Ainsi que messire Barnabo chevauchoit de ville à autre, qui nullement n’y pensoit et qui tout assuré cuidoit être, ni de son nepveu nulle doute il ne faisoit, véez-ci qu’il s’embat sur une de ces embûches, laquelle se ouvrit tantôt sur lui, et vinrent tantôt, en brochant chevaux de l’éperon et les lances abaissées. Là ot un chevalier allemand qui étoit à messire Barnabo et lui dit : « Sire, sauvez-vous, je vois sur vous venir gens de très mauvais convenant, et sont de par votre nepveu messire Galéas. » Messire Barnabo répondit que il ne se sauroit où sauver si on avoit aucune male volonté sur lui, et qu’il ne cuidoit en rien avoir forfait à son nepveu, pourquoi il lui convînt fuir. Et toujours ceux de l’embûche approchoient et venoient au plus droit que ils pouvoient, fendant parmi les champs sur messire Barnabo. Là ot ce chevalier d’Allemagne, homme d’honneur étoit et chevalier du corps à messire Barnabo ; quand il vit approcher ceux qui venoient sur son maître et seigneur, il portoit l’épée à messire Barnabo devant lui, tantôt il la trait hors du fourrel et la mit au poing de messire Barnabo ; tout ce lui virent faire ceux qui venoient pour le prendre ; et puis trait le chevalier son épée comme vaillant homme, pour lui mettre à défense. Ce ne lui valut rien ; car tantôt il fut environné, et messire Barnabo aussi ; et là fut le chevalier occis, pourtant qu’il avoit fait semblant et contenance de lui défendre ; dont messire Galéas fut depuis pour la mort trop durement courroucé. Là fut pris messire Barnabo ; oncques n’y ot défense en lui ni en ses gens, et mené en un chastel où son nepveu étoit, qui ot grand’joie de sa venue.
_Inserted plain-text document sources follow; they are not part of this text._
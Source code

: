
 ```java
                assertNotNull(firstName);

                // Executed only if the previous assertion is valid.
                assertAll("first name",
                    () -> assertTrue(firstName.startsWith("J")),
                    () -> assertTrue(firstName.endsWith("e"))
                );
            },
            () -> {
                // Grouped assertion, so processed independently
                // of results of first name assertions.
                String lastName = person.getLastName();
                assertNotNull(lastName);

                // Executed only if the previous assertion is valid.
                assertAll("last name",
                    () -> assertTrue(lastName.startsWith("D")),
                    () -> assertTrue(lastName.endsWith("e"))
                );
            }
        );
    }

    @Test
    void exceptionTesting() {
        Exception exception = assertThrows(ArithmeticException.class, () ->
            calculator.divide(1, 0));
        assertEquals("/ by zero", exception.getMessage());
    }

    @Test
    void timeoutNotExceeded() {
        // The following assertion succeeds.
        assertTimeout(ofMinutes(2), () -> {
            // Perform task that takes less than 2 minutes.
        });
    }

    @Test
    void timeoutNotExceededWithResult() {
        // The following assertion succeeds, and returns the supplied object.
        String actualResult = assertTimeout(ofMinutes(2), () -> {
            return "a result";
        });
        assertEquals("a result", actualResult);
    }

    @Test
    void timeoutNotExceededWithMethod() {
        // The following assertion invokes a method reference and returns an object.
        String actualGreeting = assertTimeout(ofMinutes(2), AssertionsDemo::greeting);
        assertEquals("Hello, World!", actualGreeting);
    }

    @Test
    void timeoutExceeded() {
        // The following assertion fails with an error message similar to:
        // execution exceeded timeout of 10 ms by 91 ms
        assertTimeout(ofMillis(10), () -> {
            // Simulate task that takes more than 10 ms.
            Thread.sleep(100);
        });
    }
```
En ce jour aussi furent pris sa femme et ses enfans, ceux qui à marier étoient ; et les tint le sire de Milan en prison, qui prit tantôt toutes les seigneuries, villes, chastels et cités que messire Barnabo tenoit en Lombardie. Et se tenoit le pays à lui ; et demeura messire Galéas sire de toute Lombardie par la manière que je vous dis ; car son oncle mourut. Je ne sais mie de quelle mort ; je crois bien que il fut saigné au haterel, ainsi comme ils ont d’usage à faire leurs saignées en Lombardie, quand ils veulent à un homme avancer sa fin[1].

Ces nouvelles s’épandirent tantôt partout : les aucuns en furent lies et les autres courroucés ; car messire Barnabo avoit fait en son temps tant de si cruels et de si horribles faits et de piteuses justices sans raison, que trop petit de gens qui en oyoient parler le plaignoient ; mais disoient que c’étoit bien employé. Ainsi fina, ou aucques près, messire Barnabo qui en son temps avoit régné au pays de Lombardie si puissamment.


CHAPITRE CCXXVII.


Comment les François prindrent plusieurs forts sur les Anglois ès marches de Poitou et de Xaintonge ; et comment le duc de Bourbon et le comte de la Marche mirent le siége devant le chastel de Taillebourch.


Nous retournerons à l’armée que le duc de Bourbon et le comte de la Marche firent en Poitou et en Limousin. Il se départit de Moulins en Bourbonnois et chevaucha à belle route de chevaliers et d’écuyers pour parfournir son voyage ; et avoit Jean de Harecourt son neveu en sa com-

  1. Barnabo fut arrêté le 6 mai par son neveu, qui avait prétexté un pèlerinage à la Madonna-del-Monte près de Varese. Il fut retenu en prison pendant sept mois avec ses deux fils ; après trois tentatives d’empoisonnement, il finit par succomber, le 18 décembre 1385.